Фрейд немедленно охладил мою надежду на то, что Франкфурт окажется шагом на пути к Стокгольму. Он был прав. Оппозиция психоанализу и ему лично очень скоро проявила себя в потоке тревожных статей в газетах, «сожалеющих» о том, что Фрейд находится на пороге смерти. Это, естественно, сказалось на его практике, единственном средстве заработать на жизнь. С другой стороны, ему до некоторой степени любопытно было слышать отовсюду о том бесчисленном количестве способов, которыми можно излечиться от рака.

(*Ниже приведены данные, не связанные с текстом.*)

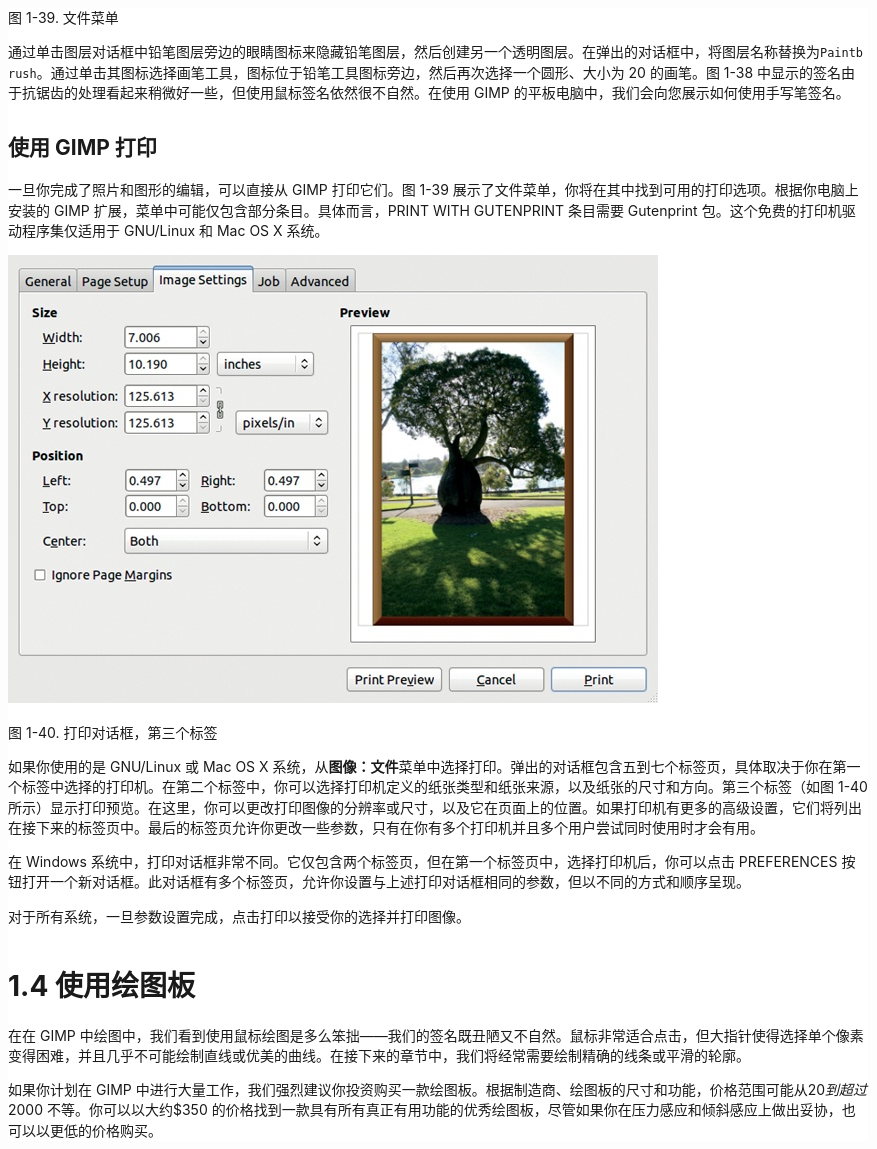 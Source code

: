 图 1-39. 文件菜单

通过单击图层对话框中铅笔图层旁边的眼睛图标来隐藏铅笔图层，然后创建另一个透明图层。在弹出的对话框中，将图层名称替换为`Paintbrush`。通过单击其图标选择画笔工具，图标位于铅笔工具图标旁边，然后再次选择一个圆形、大小为 20 的画笔。图 1-38 中显示的签名由于抗锯齿的处理看起来稍微好一些，但使用鼠标签名依然很不自然。在使用 GIMP 的平板电脑中，我们会向您展示如何使用手写笔签名。

## 使用 GIMP 打印

一旦你完成了照片和图形的编辑，可以直接从 GIMP 打印它们。图 1-39 展示了文件菜单，你将在其中找到可用的打印选项。根据你电脑上安装的 GIMP 扩展，菜单中可能仅包含部分条目。具体而言，PRINT WITH GUTENPRINT 条目需要 Gutenprint 包。这个免费的打印机驱动程序集仅适用于 GNU/Linux 和 Mac OS X 系统。

![打印对话框，第三个标签页](img/httpatomoreillycomsourcenostarchimages1453908.png.jpg)

图 1-40. 打印对话框，第三个标签

如果你使用的是 GNU/Linux 或 Mac OS X 系统，从**图像：文件**菜单中选择打印。弹出的对话框包含五到七个标签页，具体取决于你在第一个标签中选择的打印机。在第二个标签中，你可以选择打印机定义的纸张类型和纸张来源，以及纸张的尺寸和方向。第三个标签（如图 1-40 所示）显示打印预览。在这里，你可以更改打印图像的分辨率或尺寸，以及它在页面上的位置。如果打印机有更多的高级设置，它们将列出在接下来的标签页中。最后的标签页允许你更改一些参数，只有在你有多个打印机并且多个用户尝试同时使用时才会有用。

在 Windows 系统中，打印对话框非常不同。它仅包含两个标签页，但在第一个标签页中，选择打印机后，你可以点击 PREFERENCES 按钮打开一个新对话框。此对话框有多个标签页，允许你设置与上述打印对话框相同的参数，但以不同的方式和顺序呈现。

对于所有系统，一旦参数设置完成，点击打印以接受你的选择并打印图像。

# 1.4 使用绘图板

在在 GIMP 中绘图中，我们看到使用鼠标绘图是多么笨拙——我们的签名既丑陋又不自然。鼠标非常适合点击，但大指针使得选择单个像素变得困难，并且几乎不可能绘制直线或优美的曲线。在接下来的章节中，我们将经常需要绘制精确的线条或平滑的轮廓。

如果你计划在 GIMP 中进行大量工作，我们强烈建议你投资购买一款绘图板。根据制造商、绘图板的尺寸和功能，价格范围可能从$20 到超过$2000 不等。你可以以大约$350 的价格找到一款具有所有真正有用功能的优秀绘图板，尽管如果你在压力感应和倾斜感应上做出妥协，也可以以更低的价格购买。
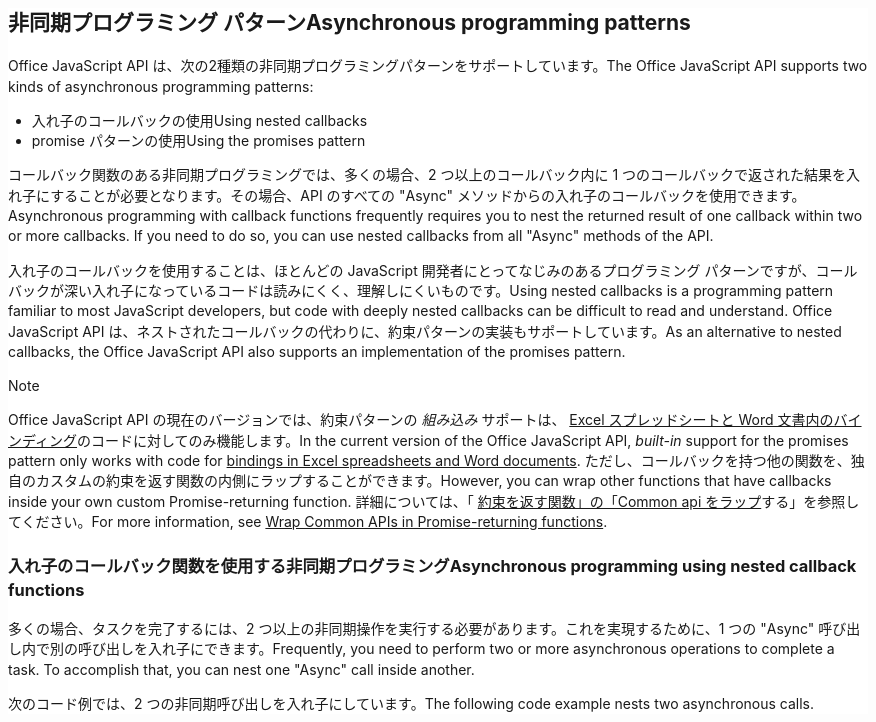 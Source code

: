 ## <a name="asynchronous-programming-patterns"></a><span data-ttu-id="fca8f-151">非同期プログラミング パターン</span><span class="sxs-lookup"><span data-stu-id="fca8f-151">Asynchronous programming patterns</span></span>

<span data-ttu-id="fca8f-152">Office JavaScript API は、次の2種類の非同期プログラミングパターンをサポートしています。</span><span class="sxs-lookup"><span data-stu-id="fca8f-152">The Office JavaScript API supports two kinds of asynchronous programming patterns:</span></span>

- <span data-ttu-id="fca8f-153">入れ子のコールバックの使用</span><span class="sxs-lookup"><span data-stu-id="fca8f-153">Using nested callbacks</span></span>
- <span data-ttu-id="fca8f-154">promise パターンの使用</span><span class="sxs-lookup"><span data-stu-id="fca8f-154">Using the promises pattern</span></span>

<span data-ttu-id="fca8f-p114">コールバック関数のある非同期プログラミングでは、多くの場合、2 つ以上のコールバック内に 1 つのコールバックで返された結果を入れ子にすることが必要となります。その場合、API のすべての "Async" メソッドからの入れ子のコールバックを使用できます。</span><span class="sxs-lookup"><span data-stu-id="fca8f-p114">Asynchronous programming with callback functions frequently requires you to nest the returned result of one callback within two or more callbacks. If you need to do so, you can use nested callbacks from all "Async" methods of the API.</span></span>

<span data-ttu-id="fca8f-157">入れ子のコールバックを使用することは、ほとんどの JavaScript 開発者にとってなじみのあるプログラミング パターンですが、コールバックが深い入れ子になっているコードは読みにくく、理解しにくいものです。</span><span class="sxs-lookup"><span data-stu-id="fca8f-157">Using nested callbacks is a programming pattern familiar to most JavaScript developers, but code with deeply nested callbacks can be difficult to read and understand.</span></span> <span data-ttu-id="fca8f-158">Office JavaScript API は、ネストされたコールバックの代わりに、約束パターンの実装もサポートしています。</span><span class="sxs-lookup"><span data-stu-id="fca8f-158">As an alternative to nested callbacks, the Office JavaScript API also supports an implementation of the promises pattern.</span></span>

> [!NOTE]
> <span data-ttu-id="fca8f-159">Office JavaScript API の現在のバージョンでは、約束パターンの *組み込み* サポートは、 [Excel スプレッドシートと Word 文書内のバインディング](bind-to-regions-in-a-document-or-spreadsheet.md)のコードに対してのみ機能します。</span><span class="sxs-lookup"><span data-stu-id="fca8f-159">In the current version of the Office JavaScript API, *built-in* support for the promises pattern only works with code for [bindings in Excel spreadsheets and Word documents](bind-to-regions-in-a-document-or-spreadsheet.md).</span></span> <span data-ttu-id="fca8f-160">ただし、コールバックを持つ他の関数を、独自のカスタムの約束を返す関数の内側にラップすることができます。</span><span class="sxs-lookup"><span data-stu-id="fca8f-160">However, you can wrap other functions that have callbacks inside your own custom Promise-returning function.</span></span> <span data-ttu-id="fca8f-161">詳細については、「 [約束を返す関数」の「Common api をラップ](#wrap-common-apis-in-promise-returning-functions)する」を参照してください。</span><span class="sxs-lookup"><span data-stu-id="fca8f-161">For more information, see [Wrap Common APIs in Promise-returning functions](#wrap-common-apis-in-promise-returning-functions).</span></span>

### <a name="asynchronous-programming-using-nested-callback-functions"></a><span data-ttu-id="fca8f-162">入れ子のコールバック関数を使用する非同期プログラミング</span><span class="sxs-lookup"><span data-stu-id="fca8f-162">Asynchronous programming using nested callback functions</span></span>

<span data-ttu-id="fca8f-p117">多くの場合、タスクを完了するには、2 つ以上の非同期操作を実行する必要があります。これを実現するために、1 つの "Async" 呼び出し内で別の呼び出しを入れ子にできます。</span><span class="sxs-lookup"><span data-stu-id="fca8f-p117">Frequently, you need to perform two or more asynchronous operations to complete a task. To accomplish that, you can nest one "Async" call inside another.</span></span>

<span data-ttu-id="fca8f-165">次のコード例では、2 つの非同期呼び出しを入れ子にしています。</span><span class="sxs-lookup"><span data-stu-id="fca8f-165">The following code example nests two asynchronous calls.</span></span>
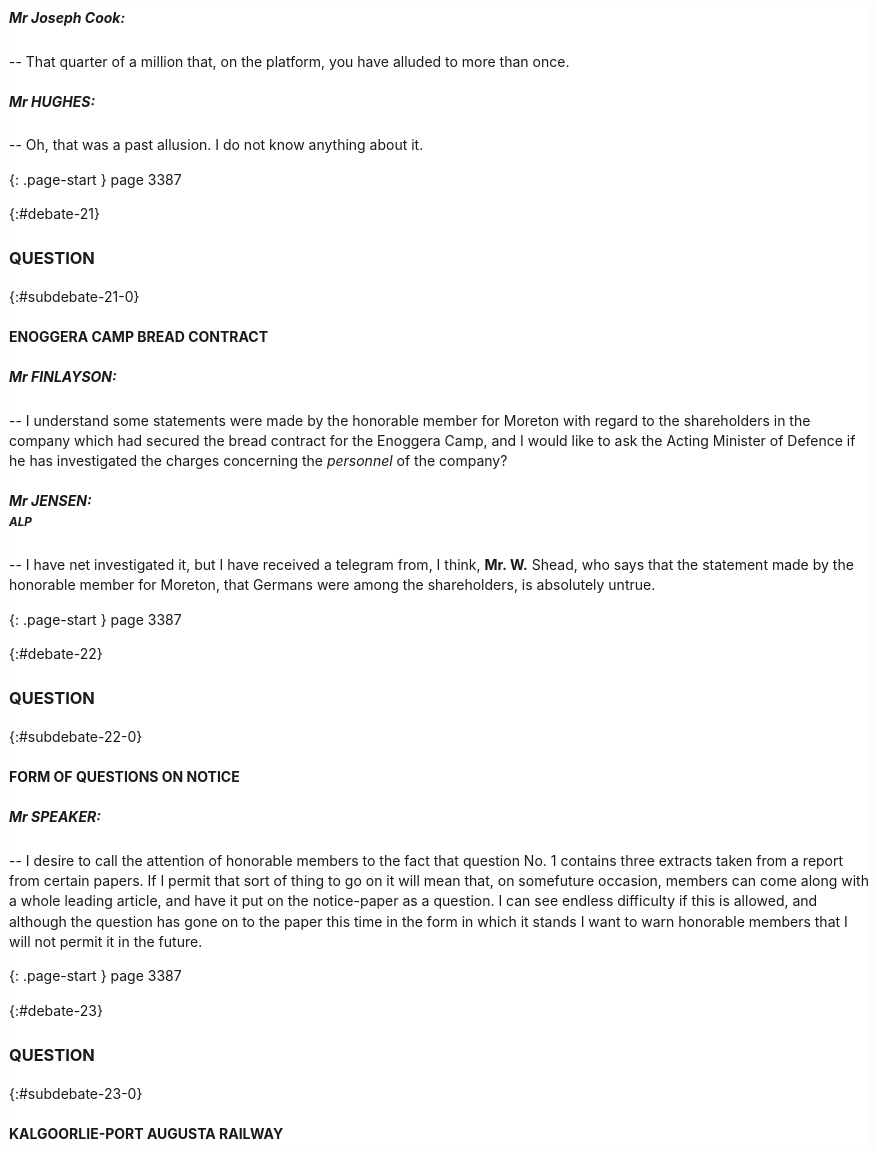 ##### Mr Joseph Cook:

-- That quarter of a million that, on the platform, you have alluded to more than once. 

##### Mr HUGHES:

-- Oh, that was a past allusion. I do not know anything about it. 

{: .page-start }
page 3387

{:#debate-21}
### QUESTION

{:#subdebate-21-0}
#### ENOGGERA CAMP BREAD CONTRACT

##### Mr FINLAYSON:

-- I understand some statements were made by the honorable member for Moreton with regard to the shareholders in the company which had secured the bread contract for the Enoggera Camp, and I would like to ask the Acting Minister of Defence if he has investigated the charges concerning the  *personnel*  of the company? 

##### Mr JENSEN:<br><small class="text-muted">ALP</small>

-- I have net investigated it, but I have received a telegram from, I think,  **Mr. W.**  Shead, who says that the statement made by the honorable member for Moreton, that Germans were among the shareholders, is absolutely untrue. 

{: .page-start }
page 3387

{:#debate-22}
### QUESTION

{:#subdebate-22-0}
#### FORM OF QUESTIONS ON NOTICE

##### Mr SPEAKER:

-- I desire to call the attention of honorable members to the fact that question No. 1 contains three extracts taken from a report from certain papers. If I permit that sort of thing to go on it will mean that, on somefuture occasion, members can come along with a whole leading article, and have it put on the notice-paper as a question. I can see endless difficulty if this is allowed, and although the question has gone on to the paper this time in the form in which it stands I want to warn honorable members that I will not permit it in the future. 

{: .page-start }
page 3387

{:#debate-23}
### QUESTION

{:#subdebate-23-0}
#### KALGOORLIE-PORT AUGUSTA RAILWAY

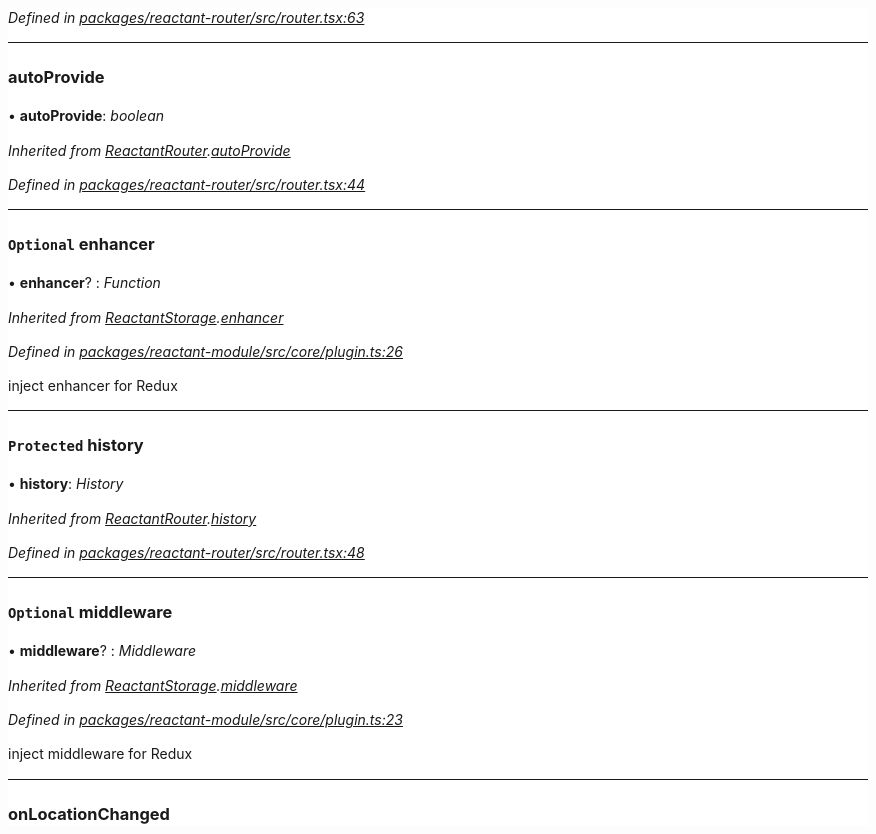 *Defined in [packages/reactant-router/src/router.tsx:63](https://github.com/unadlib/reactant/blob/5a9891fd/packages/reactant-router/src/router.tsx#L63)*

___

###  autoProvide

• **autoProvide**: *boolean*

*Inherited from [ReactantRouter](_router_.reactantrouter.md).[autoProvide](_router_.reactantrouter.md#autoprovide)*

*Defined in [packages/reactant-router/src/router.tsx:44](https://github.com/unadlib/reactant/blob/5a9891fd/packages/reactant-router/src/router.tsx#L44)*

___

### `Optional` enhancer

• **enhancer**? : *Function*

*Inherited from [ReactantStorage](_storage_.reactantstorage.md).[enhancer](_storage_.reactantstorage.md#optional-enhancer)*

*Defined in [packages/reactant-module/src/core/plugin.ts:26](https://github.com/unadlib/reactant/blob/5a9891fd/packages/reactant-module/src/core/plugin.ts#L26)*

inject enhancer for Redux

___

### `Protected` history

• **history**: *History*

*Inherited from [ReactantRouter](_router_.reactantrouter.md).[history](_router_.reactantrouter.md#protected-history)*

*Defined in [packages/reactant-router/src/router.tsx:48](https://github.com/unadlib/reactant/blob/5a9891fd/packages/reactant-router/src/router.tsx#L48)*

___

### `Optional` middleware

• **middleware**? : *Middleware*

*Inherited from [ReactantStorage](_storage_.reactantstorage.md).[middleware](_storage_.reactantstorage.md#optional-middleware)*

*Defined in [packages/reactant-module/src/core/plugin.ts:23](https://github.com/unadlib/reactant/blob/5a9891fd/packages/reactant-module/src/core/plugin.ts#L23)*

inject middleware for Redux

___

###  onLocationChanged
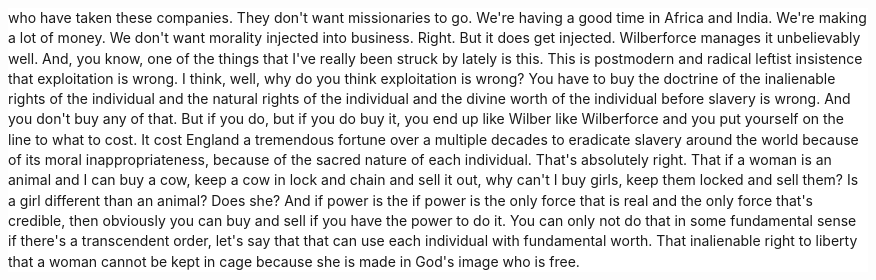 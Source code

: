who have taken these companies. They don't want missionaries to go. We're having a good time in Africa and India. We're making a lot of money. We don't want morality injected into business. Right. But it does get injected. Wilberforce manages it unbelievably well. And, you know, one of the things that I've really been struck by lately is this. This is postmodern and radical leftist insistence that exploitation is wrong. I think, well, why do you think exploitation is wrong? You have to buy the doctrine of the inalienable rights of the individual and the natural rights of the individual and the divine worth of the individual before slavery is wrong. And you don't buy any of that. But if you do, but if you do buy it, you end up like Wilber like Wilberforce and you put yourself on the line to what to cost. It cost England a tremendous fortune over a multiple decades to eradicate slavery around the world because of its moral inappropriateness, because of the sacred nature of each individual. That's absolutely right. That if a woman is an animal and I can buy a cow, keep a cow in lock and chain and sell it out, why can't I buy girls, keep them locked and sell them? Is a girl different than an animal? Does she? And if power is the if power is the only force that is real and the only force that's credible, then obviously you can buy and sell if you have the power to do it. You can only not do that in some fundamental sense if there's a transcendent order, let's say that that can use each individual with fundamental worth. That inalienable right to liberty that a woman cannot be kept in cage because she is made in God's image who is free.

В этот же самый насыщенный событиями месяц мать Фрейда была в тяжелом состоянии. Она страдала от гангрены ноги, боль в которой по необходимости заставляла ее прибегать к постоянному пользованию морфием. Федерну удалось перевезти ее из Ишля в Вену, где она умерла 12 сентября в возрасте 95 лет. Количество людей, которые написали Фрейду по поводу данного события из самых отдаленных уголков земного шара, заставило его заметить, что люди в целом более склонны соболезновать, чем поздравлять. Фрейд описал двоим из нас свой отклик на это событие следующим образом:
Я не буду скрывать тот факт, что моя реакция на это событие из-за особых обстоятельств была довольно любопытной. Естественно, невозможно сказать, какое воздействие такое переживание может вызвать в более глубоких областях, но на поверхности я могу обнаружить лишь две вещи: возрастание личной свободы, так как меня всегда страшила мысль о том, что она может услышать о моей смерти, и, второе, удовлетворение при мысли о том, что наконец она достигла избавления, право на которое она заработала после такой длинной жизни. Никакой другой печали, подобной той, которую испытывает мой брат, который моложе меня на десять лет. Я не присутствовал на похоронах; Анна снова представляла меня на них, как и во Франкфурте. Ее значение для меня едва ли можно переоценить. Это большое событие повлияло на меня любопытным образом. Никакой боли, никакой печали, что, вероятно, может быть объяснено такими обстоятельствами, как преклонный возраст и конец жалости, которую мы ощущали при виде ее беспомощности. А с этим пришли чувства освобождения, облегчения, которые, как мне кажется, я могу понять. Я не мог умереть, пока она была жива, а теперь могу. Так или иначе, ценности жизни заметно изменяются в более глубоких областях.
Ева Розенфельд рассказала мне об одном эпизоде, который имел место в это время, и я перескажу его ее собственными словами. «В конце лета профессор Фрейд чувствовал себя очень неважно, и Рут Брунсвик, явно забыв о том, что я в то время анализировалась Фрейдом, сообщила мне по секрету о своих опасениях по поводу того, что его симптомы могут быть серьезной природы. Я была крайне смущена и пыталась не выдать эти ее опасения во время следующего сеанса. Фрейд, конечно, ощутил мое колебание, и, после того как вырвал этот несчастный секрет у меня, он сказал нечто, что с тех пор остается моим самым важным уроком в аналитической технике. Он сказал следующее: „У нас есть лишь одна цель и только одна преданность — психоанализу. Если Вы нарушаете это правило, Вы оскорбляете нечто намного более важное, чем любое соображение по отношению ко мне“».